Stored data entries:
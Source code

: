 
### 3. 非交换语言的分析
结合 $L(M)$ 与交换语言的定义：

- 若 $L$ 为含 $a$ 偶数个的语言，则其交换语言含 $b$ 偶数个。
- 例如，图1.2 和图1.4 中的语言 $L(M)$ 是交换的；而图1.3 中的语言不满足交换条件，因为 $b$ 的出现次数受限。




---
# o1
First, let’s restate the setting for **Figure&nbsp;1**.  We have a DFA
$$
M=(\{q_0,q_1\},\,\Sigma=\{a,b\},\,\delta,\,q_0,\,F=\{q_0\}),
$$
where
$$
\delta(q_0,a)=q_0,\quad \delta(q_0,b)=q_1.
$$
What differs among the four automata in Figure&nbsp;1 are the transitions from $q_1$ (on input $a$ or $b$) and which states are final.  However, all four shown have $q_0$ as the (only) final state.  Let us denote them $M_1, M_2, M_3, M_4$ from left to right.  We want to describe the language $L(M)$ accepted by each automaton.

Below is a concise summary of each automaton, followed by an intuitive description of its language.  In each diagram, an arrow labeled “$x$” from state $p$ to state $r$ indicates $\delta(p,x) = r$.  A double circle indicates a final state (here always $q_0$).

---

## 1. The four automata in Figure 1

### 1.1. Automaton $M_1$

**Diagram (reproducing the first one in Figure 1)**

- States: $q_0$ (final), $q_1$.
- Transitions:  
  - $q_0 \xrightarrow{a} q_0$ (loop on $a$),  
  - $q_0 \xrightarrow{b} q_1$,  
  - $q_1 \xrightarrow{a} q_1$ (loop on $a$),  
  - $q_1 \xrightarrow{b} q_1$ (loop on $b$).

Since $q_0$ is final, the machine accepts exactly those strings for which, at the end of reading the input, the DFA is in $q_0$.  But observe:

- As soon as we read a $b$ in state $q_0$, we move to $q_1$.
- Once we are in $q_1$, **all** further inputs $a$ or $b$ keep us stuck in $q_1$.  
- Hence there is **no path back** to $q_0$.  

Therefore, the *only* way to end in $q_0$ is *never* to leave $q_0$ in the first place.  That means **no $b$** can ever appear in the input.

WHAT THIS TASK INVOLVES: Your answer should consist of all lines above that include the string "xrightarrow".

REPLY TO THE EXERCISE:
  - $q_0 \xrightarrow{a} q_0$ (loop on $a$),  
  - $q_0 \xrightarrow{b} q_1$,  
  - $q_1 \xrightarrow{a} q_1$ (loop on $a$),  
  - $q_1 \xrightarrow{b} q_1$ (loop on $b$).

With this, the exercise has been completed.